Comme l’indique sans équivoque le rapport, certains constats et leçons sont ressortis.
En tout premier lieu : Les décisions de financement peuvent se prendre de façon différente. Près de la moitié des fonds admissibles ont décidé de ne pas demander de financement, après avoir évalué leur position dans le contexte des besoins en ressources et des priorités des autres fonds. Voilà une preuve concrète qu’une démarche qui repose sur la confiance mutuelle et la collaboration peut engendrer des résultats différents et plus puissants pour l’atteinte de nos objectifs communs.

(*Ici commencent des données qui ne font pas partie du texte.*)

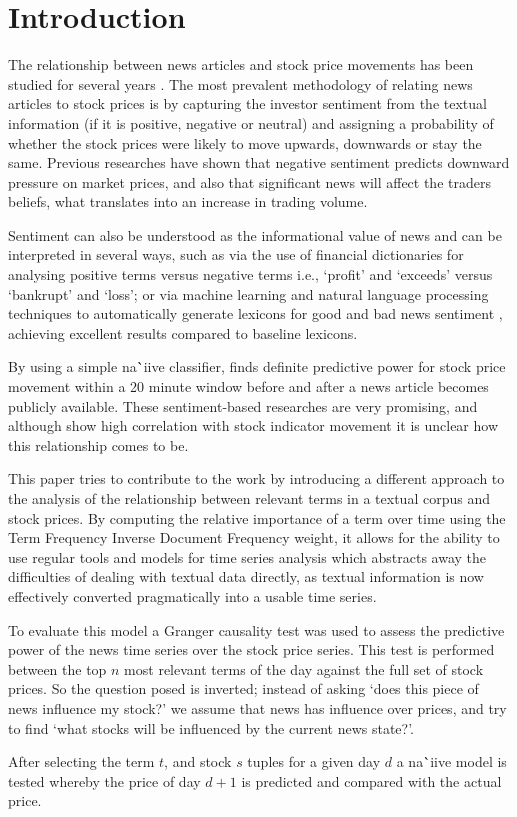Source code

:\documentclass{article}
\begin{document}
\section{Introduction}
The relationship between news articles and stock price movements has been studied for several years \citep{gidofalvi2001,Fu2008}. The most prevalent methodology of relating news articles to stock prices is by capturing the investor sentiment \citep{Handbook} from the textual information (if it is positive, negative or neutral) and assigning a probability of whether the stock prices were likely to move upwards, downwards or stay the same. Previous researches \citep{Tetlock2007} have shown that negative sentiment predicts downward pressure on market prices, and also \citep{barber2008all} that significant news will affect the traders beliefs, what translates into an increase in trading volume.
\par
Sentiment can also be understood as the informational value of news and can be interpreted in several ways, such as via the use of financial dictionaries for analysing positive terms versus negative terms 
i.e., `profit' and `exceeds' versus `bankrupt' and `loss'; or via machine learning and natural language processing techniques to automatically generate lexicons for good and bad news sentiment \citep{Oliveira2014}, achieving excellent results compared to baseline lexicons.
\par
By using a simple na\``{i}ive classifier, \citep{gidofalvi2001} finds definite predictive power for stock price movement within a 20 minute window before and after a news article becomes publicly available. These sentiment-based researches are very promising, and although show high correlation with stock indicator movement it is unclear how this relationship comes to be.
\par
This paper tries to contribute to the work by introducing a different approach to the analysis of the relationship between relevant terms in a textual corpus and stock prices. By computing the relative importance of a term over time using the Term Frequency Inverse Document Frequency \citep{Ramos1999} weight, it allows for the ability to use regular tools and models for time series analysis which abstracts away the difficulties of dealing with textual data directly, as textual information is now effectively converted pragmatically into a usable time series.
\par
To evaluate this model a Granger causality test \citep{Granger1969,Granger1980} was used to assess the predictive power of the news time series over the stock price series. This test is performed between the top \(n\) most relevant terms of the day against the full set of stock prices. So the question posed is inverted; instead of asking `does this piece of news influence my stock?' we assume that news has influence over prices, and try to find `what stocks will be influenced by the current news state?'.
\par
After selecting the term \(t\), and stock \(s\) tuples for a given day \(d\) a na\``{i}ive model is tested whereby the price of day \(d+1\) is predicted and compared with the actual price.
\end{document}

Il est essentiel de s’appuyer sur les réseaux existants pour instaurer la confiance et la collaboration : Le modèle Avancer/Reculer a été rendu possible grâce à des années de travail de renforcement de l’esprit communautaire réalisé par Prospera – International Network of Women’s Funds et de nombreux autres membres de l’écosystème du financement féministe. Sans le leadership, l’exemple et la volonté d’innover de nos pairs, des efforts tels que le premier cycle du volet de financement Activer (qui nous poussent à nous dépasser et à mettre à profit notre pouvoir collectif) n’auraient pas été possibles.
Il est essentiel de travailler avec une interlocutrice ou un interlocuteur de confiance pour réussir : Nous avons grandement bénéficié de la présence d’une responsable de programme du Fonds Égalité, Fadekemi (Kemi) Akinfaderin, qui était une membre connue et respectée du milieu des fonds féministes. L’idée pour les fonds de se retirer volontairement d’un financement n’aurait pas été accueillie avec autant d’ouverture sans les liens profonds de cette personne avec le milieu et sa crédibilité. Les dirigeants qui sont respectés et intègres rendent le changement réel possible.

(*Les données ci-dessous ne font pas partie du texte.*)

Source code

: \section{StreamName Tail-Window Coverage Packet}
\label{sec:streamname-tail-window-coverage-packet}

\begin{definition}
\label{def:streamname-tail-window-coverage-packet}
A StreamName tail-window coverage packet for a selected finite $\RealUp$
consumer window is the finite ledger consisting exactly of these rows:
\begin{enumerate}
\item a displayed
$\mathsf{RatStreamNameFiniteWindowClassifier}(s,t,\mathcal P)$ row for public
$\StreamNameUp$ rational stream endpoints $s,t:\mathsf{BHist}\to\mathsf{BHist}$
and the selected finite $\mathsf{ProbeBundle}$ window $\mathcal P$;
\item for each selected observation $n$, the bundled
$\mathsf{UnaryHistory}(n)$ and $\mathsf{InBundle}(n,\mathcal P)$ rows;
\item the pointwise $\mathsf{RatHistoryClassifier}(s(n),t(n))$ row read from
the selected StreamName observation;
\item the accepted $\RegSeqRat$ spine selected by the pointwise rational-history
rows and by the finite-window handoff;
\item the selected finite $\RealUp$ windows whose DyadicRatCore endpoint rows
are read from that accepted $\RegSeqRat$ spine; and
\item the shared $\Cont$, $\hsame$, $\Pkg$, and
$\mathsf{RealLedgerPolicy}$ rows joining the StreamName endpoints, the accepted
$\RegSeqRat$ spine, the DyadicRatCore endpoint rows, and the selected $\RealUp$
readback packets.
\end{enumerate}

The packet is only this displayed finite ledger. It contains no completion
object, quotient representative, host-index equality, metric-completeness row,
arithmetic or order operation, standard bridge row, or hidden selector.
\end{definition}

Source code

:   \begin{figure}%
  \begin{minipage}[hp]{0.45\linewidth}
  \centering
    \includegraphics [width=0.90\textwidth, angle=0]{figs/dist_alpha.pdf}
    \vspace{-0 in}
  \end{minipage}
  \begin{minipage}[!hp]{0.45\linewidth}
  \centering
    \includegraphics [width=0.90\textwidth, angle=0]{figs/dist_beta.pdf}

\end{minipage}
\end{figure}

L’adhésion est un processus et un résultat : La mobilisation du milieu des fonds féministes dès le début et tout au long du processus participatif a renforcé la solidarité entre les fonds et a permis à des fonds diversifiés de recevoir des ressources, dont 10 fonds nationaux et sept fonds créés il y a moins de cinq ans. Pour que l’adhésion ne soit pas qu’un beau concept, mais un résultat concret, il est nécessaire de faire preuve d’un engagement et d’une intention sans failles.
Il est essentiel de repousser les limites des paramètres actuels du financement pour faciliter l’innovation en matière d’octroi de subventions. Nous devons continuer à plaider en faveur d’un financement offert par les programmes d’aide internationale des gouvernements qui tienne compte de modèles d’octroi de subventions participatif et réponde mieux aux besoins et aux réalités des mouvements féministes à l’échelle mondiale. À long terme, cela signifie que les gouvernements doivent adopter des politiques et des pratiques de financement qui libèrent les valeurs féministes, plutôt que d’aller à leur encontre. Un élément essentiel de cette démarche est d’investir directement dans des organisations du Sud dirigées par des femmes, des filles et des personnes transgenres, car cela garantit que les ressources sont placées entre les mains de celles qui sont à l’origine du changement. Il s’agit d’un long parcours dans lequel de nombreux fonds de notre milieu se sont déjà engagés et qui nécessite le type de financement souple rendu possible par le volet Activer.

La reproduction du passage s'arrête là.